◆ The task ◆
The records below must be copied in full; omit the images.

Data extracts START

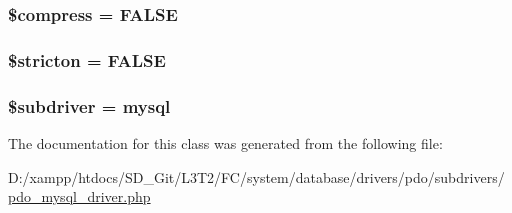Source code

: \subsubsection[{\$compress}]{\setlength{\rightskip}{0pt plus 5cm}\$compress = F\+A\+L\+S\+E}\label{class_c_i___d_b__pdo__mysql__driver_abf799de0d30288b91ee73769281dd69d}
\hypertarget{class_c_i___d_b__pdo__mysql__driver_afb42d9811bec1da94506e5764e1439e0}{}
\subsubsection[{\$stricton}]{\setlength{\rightskip}{0pt plus 5cm}\$stricton = F\+A\+L\+S\+E}\label{class_c_i___d_b__pdo__mysql__driver_afb42d9811bec1da94506e5764e1439e0}
\hypertarget{class_c_i___d_b__pdo__mysql__driver_a1322ca756348b11d080cb7a4f590de15}{}
\subsubsection[{\$subdriver}]{\setlength{\rightskip}{0pt plus 5cm}\$subdriver = \textquotesingle{}mysql\textquotesingle{}}\label{class_c_i___d_b__pdo__mysql__driver_a1322ca756348b11d080cb7a4f590de15}


The documentation for this class was generated from the following file\+:\begin{DoxyCompactItemize}
\item 
D\+:/xampp/htdocs/\+S\+D\+\_\+\+Git/\+L3\+T2/\+F\+C/system/database/drivers/pdo/subdrivers/\hyperlink{pdo__mysql__driver_8php}{pdo\+\_\+mysql\+\_\+driver.\+php}\end{DoxyCompactItemize}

Data extracts END

◆ Answer to this problem ◆
Source code

: \subsubsection[{\$compress}]{\setlength{\rightskip}{0pt plus 5cm}\$compress = F\+A\+L\+S\+E}\label{class_c_i___d_b__pdo__mysql__driver_abf799de0d30288b91ee73769281dd69d}
\hypertarget{class_c_i___d_b__pdo__mysql__driver_afb42d9811bec1da94506e5764e1439e0}{}
\subsubsection[{\$stricton}]{\setlength{\rightskip}{0pt plus 5cm}\$stricton = F\+A\+L\+S\+E}\label{class_c_i___d_b__pdo__mysql__driver_afb42d9811bec1da94506e5764e1439e0}
\hypertarget{class_c_i___d_b__pdo__mysql__driver_a1322ca756348b11d080cb7a4f590de15}{}
\subsubsection[{\$subdriver}]{\setlength{\rightskip}{0pt plus 5cm}\$subdriver = \textquotesingle{}mysql\textquotesingle{}}\label{class_c_i___d_b__pdo__mysql__driver_a1322ca756348b11d080cb7a4f590de15}


The documentation for this class was generated from the following file\+:\begin{DoxyCompactItemize}
\item 
D\+:/xampp/htdocs/\+S\+D\+\_\+\+Git/\+L3\+T2/\+F\+C/system/database/drivers/pdo/subdrivers/\hyperlink{pdo__mysql__driver_8php}{pdo\+\_\+mysql\+\_\+driver.\+php}\end{DoxyCompactItemize}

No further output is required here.